Bay Area hospitals fined after patient deaths
Regulators announced fines against four Bay Area hospitals for failures to properly care for patients.
Regulators announced fines against four Bay Area hospitals for failures to properly care for patients.
State healthcare regulators Thursday announced several fines against four Bay Area hospitals for failures to properly care for patients.
The California Department of Public Health issued six fines totaling hundreds of thousands of dollars against Napa’s Queen of the Valley Medical Center, the Kaiser Permanente Medical Center in San Francisco, Sequoia Hospital in Redwood City and the California Pacific Medical Center’s St. Luke’s Campus in San Francisco.
Queen of the Valley received three fines — more than any other hospital on the list — totaling $225,000 for cases involving three different patients who were the victims of substandard care in 2013.
In one case, a patient came into the hospital’s heart monitor, or telemetry, unit while she was recovering from surgical repairs to facial fractures.
She had gauze or cotton packed into her nasal cavity and her jaw was wired shut.
The hospital failed to make sure nursing staff “provided ongoing assessments” of the patient’s changing condition, including bleeding down the back of her throat and trouble breathing, according to a 2015 Public Health report.
The patient eventually suffered “a respiratory arrest,” sustained a brain injury due to lack of oxygen and she slipped into a “persistent vegetative state,” according to the report.
The state fined Queen of the Valley $100,000 for its lapses in this case.
In another case, for which the hospital was fined $50,000, the state found that nursing staff failed to provide continuous heart and breathing monitoring and breathing assistance for a patient who ultimately died.

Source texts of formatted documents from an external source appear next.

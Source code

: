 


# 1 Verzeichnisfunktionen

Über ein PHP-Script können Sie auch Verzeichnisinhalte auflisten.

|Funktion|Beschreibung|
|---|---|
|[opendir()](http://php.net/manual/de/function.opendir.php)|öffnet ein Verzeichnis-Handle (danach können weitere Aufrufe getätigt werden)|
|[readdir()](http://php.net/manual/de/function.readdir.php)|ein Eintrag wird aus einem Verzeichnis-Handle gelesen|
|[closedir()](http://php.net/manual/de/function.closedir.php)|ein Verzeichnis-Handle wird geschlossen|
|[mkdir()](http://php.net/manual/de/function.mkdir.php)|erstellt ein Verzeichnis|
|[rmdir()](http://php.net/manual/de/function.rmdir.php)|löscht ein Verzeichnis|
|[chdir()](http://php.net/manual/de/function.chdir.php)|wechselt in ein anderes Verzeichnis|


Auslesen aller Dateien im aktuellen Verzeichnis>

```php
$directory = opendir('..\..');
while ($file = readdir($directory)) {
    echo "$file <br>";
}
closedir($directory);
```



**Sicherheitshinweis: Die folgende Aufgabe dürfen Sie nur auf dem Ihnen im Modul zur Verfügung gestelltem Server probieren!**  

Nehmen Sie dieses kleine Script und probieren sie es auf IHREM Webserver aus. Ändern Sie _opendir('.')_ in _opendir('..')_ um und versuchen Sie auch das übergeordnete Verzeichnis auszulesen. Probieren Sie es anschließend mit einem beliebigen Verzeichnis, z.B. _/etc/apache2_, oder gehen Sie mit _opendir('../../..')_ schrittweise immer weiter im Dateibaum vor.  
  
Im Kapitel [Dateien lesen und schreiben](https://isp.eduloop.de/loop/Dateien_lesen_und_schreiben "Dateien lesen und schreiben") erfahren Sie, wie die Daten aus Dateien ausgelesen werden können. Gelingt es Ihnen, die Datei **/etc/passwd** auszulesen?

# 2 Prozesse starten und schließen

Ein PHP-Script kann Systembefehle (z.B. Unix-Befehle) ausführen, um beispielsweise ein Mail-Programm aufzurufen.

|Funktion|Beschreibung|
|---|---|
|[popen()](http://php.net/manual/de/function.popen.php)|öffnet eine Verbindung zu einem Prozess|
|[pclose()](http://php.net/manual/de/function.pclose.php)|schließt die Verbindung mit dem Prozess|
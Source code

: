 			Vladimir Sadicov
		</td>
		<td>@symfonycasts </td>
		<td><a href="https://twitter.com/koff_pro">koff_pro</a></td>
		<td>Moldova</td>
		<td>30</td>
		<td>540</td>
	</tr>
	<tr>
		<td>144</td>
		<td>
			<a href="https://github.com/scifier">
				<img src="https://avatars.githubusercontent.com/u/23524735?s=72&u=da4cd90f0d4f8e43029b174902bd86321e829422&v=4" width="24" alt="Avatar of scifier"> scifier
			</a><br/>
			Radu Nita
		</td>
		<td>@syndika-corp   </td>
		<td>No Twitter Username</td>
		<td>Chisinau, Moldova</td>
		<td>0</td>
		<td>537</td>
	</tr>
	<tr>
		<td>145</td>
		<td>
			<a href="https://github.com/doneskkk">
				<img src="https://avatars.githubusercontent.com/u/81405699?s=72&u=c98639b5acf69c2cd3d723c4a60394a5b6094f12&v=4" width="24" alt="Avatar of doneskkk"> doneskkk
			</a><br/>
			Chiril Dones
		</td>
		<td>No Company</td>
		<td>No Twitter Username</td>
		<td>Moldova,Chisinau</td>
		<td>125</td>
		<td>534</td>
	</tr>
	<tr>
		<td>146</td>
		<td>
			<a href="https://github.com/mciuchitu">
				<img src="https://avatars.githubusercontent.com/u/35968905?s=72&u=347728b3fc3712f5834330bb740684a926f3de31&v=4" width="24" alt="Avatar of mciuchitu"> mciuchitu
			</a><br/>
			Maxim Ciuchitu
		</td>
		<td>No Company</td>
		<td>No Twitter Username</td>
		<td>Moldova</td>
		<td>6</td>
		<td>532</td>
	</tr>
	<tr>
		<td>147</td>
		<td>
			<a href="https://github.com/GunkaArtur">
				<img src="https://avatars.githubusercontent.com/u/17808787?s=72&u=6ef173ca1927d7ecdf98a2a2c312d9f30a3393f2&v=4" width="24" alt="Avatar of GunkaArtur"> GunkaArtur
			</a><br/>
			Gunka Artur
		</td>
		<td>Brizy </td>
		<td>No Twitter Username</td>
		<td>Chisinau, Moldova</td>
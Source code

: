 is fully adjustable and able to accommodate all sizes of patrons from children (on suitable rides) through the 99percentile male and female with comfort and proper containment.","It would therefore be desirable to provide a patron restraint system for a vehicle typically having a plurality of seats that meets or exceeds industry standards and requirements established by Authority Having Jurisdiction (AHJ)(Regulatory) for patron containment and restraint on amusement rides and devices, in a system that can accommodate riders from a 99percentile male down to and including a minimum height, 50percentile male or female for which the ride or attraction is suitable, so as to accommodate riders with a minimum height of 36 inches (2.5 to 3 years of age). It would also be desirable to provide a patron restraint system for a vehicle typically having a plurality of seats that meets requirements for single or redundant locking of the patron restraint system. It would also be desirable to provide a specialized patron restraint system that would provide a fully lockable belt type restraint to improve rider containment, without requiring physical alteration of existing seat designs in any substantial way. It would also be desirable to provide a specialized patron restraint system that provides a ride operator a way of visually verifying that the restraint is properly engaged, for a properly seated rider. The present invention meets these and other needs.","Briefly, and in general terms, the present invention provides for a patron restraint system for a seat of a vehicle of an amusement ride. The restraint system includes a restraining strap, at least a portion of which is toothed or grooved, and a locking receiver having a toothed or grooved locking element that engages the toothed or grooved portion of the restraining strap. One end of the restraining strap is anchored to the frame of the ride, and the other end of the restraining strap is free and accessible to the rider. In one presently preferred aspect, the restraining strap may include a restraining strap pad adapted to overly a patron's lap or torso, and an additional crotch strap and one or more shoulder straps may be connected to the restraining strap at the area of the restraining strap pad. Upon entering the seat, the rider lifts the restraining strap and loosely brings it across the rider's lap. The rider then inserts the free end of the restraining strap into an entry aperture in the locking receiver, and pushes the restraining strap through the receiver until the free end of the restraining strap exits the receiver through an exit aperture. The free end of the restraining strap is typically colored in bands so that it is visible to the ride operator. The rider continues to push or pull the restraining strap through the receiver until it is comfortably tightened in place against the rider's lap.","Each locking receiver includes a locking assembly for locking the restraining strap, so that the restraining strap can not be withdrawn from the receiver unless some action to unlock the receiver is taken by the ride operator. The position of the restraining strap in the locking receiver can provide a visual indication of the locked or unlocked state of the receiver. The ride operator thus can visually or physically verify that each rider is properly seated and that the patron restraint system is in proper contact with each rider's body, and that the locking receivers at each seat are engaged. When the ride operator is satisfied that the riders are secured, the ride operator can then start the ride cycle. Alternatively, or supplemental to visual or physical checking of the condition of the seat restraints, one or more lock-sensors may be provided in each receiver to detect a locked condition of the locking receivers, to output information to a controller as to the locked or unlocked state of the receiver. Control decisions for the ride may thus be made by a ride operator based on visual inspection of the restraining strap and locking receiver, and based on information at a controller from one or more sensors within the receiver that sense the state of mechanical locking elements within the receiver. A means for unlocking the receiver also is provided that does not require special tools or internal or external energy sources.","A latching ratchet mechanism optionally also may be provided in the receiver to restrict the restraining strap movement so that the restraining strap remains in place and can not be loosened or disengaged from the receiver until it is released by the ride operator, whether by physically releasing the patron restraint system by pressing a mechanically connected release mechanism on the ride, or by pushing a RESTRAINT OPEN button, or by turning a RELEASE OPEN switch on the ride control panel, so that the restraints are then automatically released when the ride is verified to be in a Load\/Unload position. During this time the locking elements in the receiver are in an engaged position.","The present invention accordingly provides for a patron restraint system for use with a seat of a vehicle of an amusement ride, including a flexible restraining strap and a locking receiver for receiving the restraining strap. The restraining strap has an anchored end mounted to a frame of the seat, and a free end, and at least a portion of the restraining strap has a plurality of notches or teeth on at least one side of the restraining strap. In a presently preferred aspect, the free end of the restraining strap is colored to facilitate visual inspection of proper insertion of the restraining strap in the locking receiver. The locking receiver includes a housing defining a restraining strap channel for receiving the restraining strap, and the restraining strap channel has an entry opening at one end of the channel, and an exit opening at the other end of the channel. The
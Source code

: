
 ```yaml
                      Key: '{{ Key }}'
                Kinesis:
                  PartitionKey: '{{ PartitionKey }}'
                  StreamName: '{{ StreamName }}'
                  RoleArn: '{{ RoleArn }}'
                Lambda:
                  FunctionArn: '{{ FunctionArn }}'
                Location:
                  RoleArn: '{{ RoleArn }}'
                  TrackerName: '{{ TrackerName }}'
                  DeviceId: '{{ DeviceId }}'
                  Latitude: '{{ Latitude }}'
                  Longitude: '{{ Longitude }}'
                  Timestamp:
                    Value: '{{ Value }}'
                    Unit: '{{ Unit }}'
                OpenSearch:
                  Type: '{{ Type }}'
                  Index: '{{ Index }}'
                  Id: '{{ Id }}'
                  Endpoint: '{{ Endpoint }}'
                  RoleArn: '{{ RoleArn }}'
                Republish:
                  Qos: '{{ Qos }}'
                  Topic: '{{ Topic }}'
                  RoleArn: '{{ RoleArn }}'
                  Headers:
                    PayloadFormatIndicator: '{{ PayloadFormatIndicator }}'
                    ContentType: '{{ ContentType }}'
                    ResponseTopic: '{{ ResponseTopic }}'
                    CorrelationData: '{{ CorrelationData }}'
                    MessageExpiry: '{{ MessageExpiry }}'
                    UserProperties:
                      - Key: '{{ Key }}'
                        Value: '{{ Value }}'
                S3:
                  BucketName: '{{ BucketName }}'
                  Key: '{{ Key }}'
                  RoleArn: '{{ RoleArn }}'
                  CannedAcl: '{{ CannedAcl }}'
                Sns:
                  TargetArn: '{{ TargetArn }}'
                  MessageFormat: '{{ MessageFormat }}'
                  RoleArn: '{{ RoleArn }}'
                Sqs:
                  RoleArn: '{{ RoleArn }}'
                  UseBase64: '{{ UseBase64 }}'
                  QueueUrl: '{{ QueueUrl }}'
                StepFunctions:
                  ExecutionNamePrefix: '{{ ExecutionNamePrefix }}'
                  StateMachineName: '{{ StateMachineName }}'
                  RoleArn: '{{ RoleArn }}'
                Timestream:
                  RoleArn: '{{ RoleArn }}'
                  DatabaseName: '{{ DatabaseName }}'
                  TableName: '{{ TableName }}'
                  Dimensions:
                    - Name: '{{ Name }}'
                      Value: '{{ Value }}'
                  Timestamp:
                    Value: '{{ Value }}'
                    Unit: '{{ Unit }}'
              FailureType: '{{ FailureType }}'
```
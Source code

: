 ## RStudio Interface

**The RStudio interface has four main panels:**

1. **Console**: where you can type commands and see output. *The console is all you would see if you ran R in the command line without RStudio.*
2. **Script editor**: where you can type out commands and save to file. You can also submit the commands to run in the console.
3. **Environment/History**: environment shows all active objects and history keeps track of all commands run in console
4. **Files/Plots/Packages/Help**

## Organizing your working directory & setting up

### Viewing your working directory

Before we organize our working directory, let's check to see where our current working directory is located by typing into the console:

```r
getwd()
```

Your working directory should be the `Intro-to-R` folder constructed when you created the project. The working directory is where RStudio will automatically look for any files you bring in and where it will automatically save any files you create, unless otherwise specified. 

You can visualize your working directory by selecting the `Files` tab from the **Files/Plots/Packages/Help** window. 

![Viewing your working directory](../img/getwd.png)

Queen of the Valley’s Chief Executive Larry Coomes said in a statement Thursday:
“We deeply regret that these incidents occurred,” “In keeping with our commitment to a culture of integrity, active compliance and the delivery of the highest-quality care, we self-reported these events to the California Department of Public Health (CDPH) at the time and took immediate action to prevent any such event from happening in the future.”
The hospital submitted plans, accepted by state health officials, that are intended help it avoid similar problems in the future.
The Kaiser hospital in San Francisco received two fines totaling $147,000 for a pair of 2016 incidents in which two patients died.
In one incident, hospital staff failed to properly use dialysis equipment and a tube used for extracting blood from a patient’s femoral artery came loose, according to a Public Health report.
The patient suffered “massive blood loss and cardiac arrest” and died two days later.
In the other case, hospital staff’s failure to properly use a tracheotomy tube led to a patient’s death, according to the report.
Barbara Crawford, Kaiser’s vice president of quality and regulatory services, behavioral health and performance improvement, said:
“We sincerely regret that these incidents occurred and extend our sympathy to the families involved. … While such cases are rare, we take full responsibility for the provision of safe, quality care to our patients.”
Kaiser has “implemented systemic improvements and training for our nurses, physicians, and staff,” which have been approved by state regulators, according to Crawford.
In other cases involving Bay Area hospitals, Sequoia Hospital was fined $47,452.50 for mistakenly removing a patient’s ovaries in 2016 and the California Pacific Medical Center’s St. Luke Campus was fined $47,452.50 for not properly caring for a woman who fell and hit her head in the hospital and subsequently died following brain surgery.
Both hospitals have also submitted plans to the state that are intended to help them avoid similar mistakes in the future.